Required work: Report the count of lines below that include "algunas", without any other text.

Dataset entries:

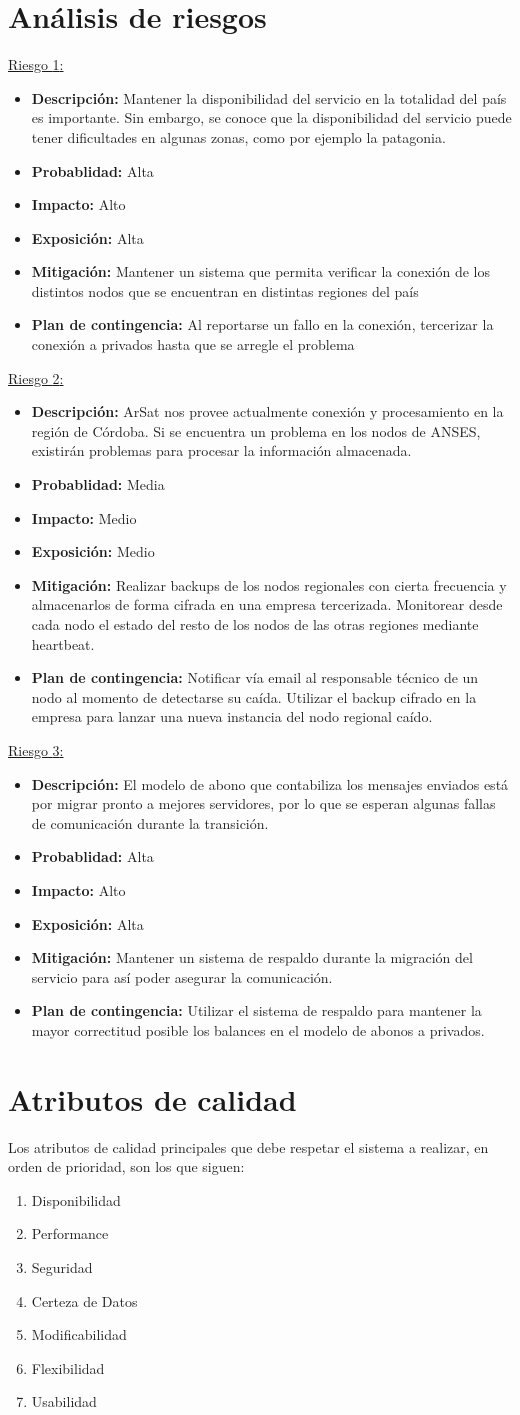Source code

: \documentclass[a4paper, 10pt, twoside]{article}
\newcommand{\riesgo}[7]{
  \underline{Riesgo {#1}:}
  \begin{itemize}   
    \item \textbf{Descripción:} {#2}
    \item \textbf{Probablidad:} {#3}
    \item \textbf{Impacto:} {#4}
    \item \textbf{Exposición:} {#5}
    \item \textbf{Mitigación:} {#6}
    \item \textbf{Plan de contingencia:} {#7}
  \end{itemize}
}
\begin{document}
\section{Análisis de riesgos}
\label{riesgos:r1}
\riesgo{1}
    {Mantener la disponibilidad del servicio en la totalidad del país es importante. Sin embargo, se conoce que la disponibilidad del servicio puede tener dificultades en algunas zonas, como por ejemplo la patagonia.}
    {Alta}
    {Alto}
    {Alta}
    {Mantener un sistema que permita verificar la conexión de los distintos nodos que se encuentran en distintas regiones del país}
    {Al reportarse un fallo en la conexión, tercerizar la conexión a privados hasta que se arregle el problema}

\riesgo{2}
    {ArSat nos provee actualmente conexión y procesamiento en la región de Córdoba. Si se encuentra un problema en los nodos de ANSES, existirán problemas para procesar la información almacenada.}
    {Media}
    {Medio}
    {Medio}
    {Realizar backups de los nodos regionales con cierta frecuencia y almacenarlos de forma cifrada en una empresa tercerizada. Monitorear desde cada nodo el estado del resto de los nodos de las otras regiones mediante heartbeat.}
    {Notificar vía email al responsable técnico de un nodo al momento de detectarse su caída. Utilizar el backup cifrado en la empresa para lanzar una nueva instancia del nodo regional caído.}

\riesgo{3}
    {El modelo de abono que contabiliza los mensajes enviados está por migrar pronto a mejores servidores, por lo que se esperan algunas fallas de comunicación durante la transición.}
    {Alta}
    {Alto}
    {Alta}
    {Mantener un sistema de respaldo durante la migración del servicio para así poder asegurar la comunicación.}
    {Utilizar el sistema de respaldo para mantener la mayor correctitud posible los balances en el modelo de abonos a privados.}

\newpage

\section{Atributos de calidad}

Los atributos de calidad principales que debe respetar el sistema a realizar, en orden de prioridad, son los que siguen:

\begin{enumerate}
\item Disponibilidad
\item Performance
\item Seguridad
\item Certeza de Datos
\item Modificabilidad
\item Flexibilidad
\item Usabilidad
\end{enumerate}
\end{document}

Result below: 2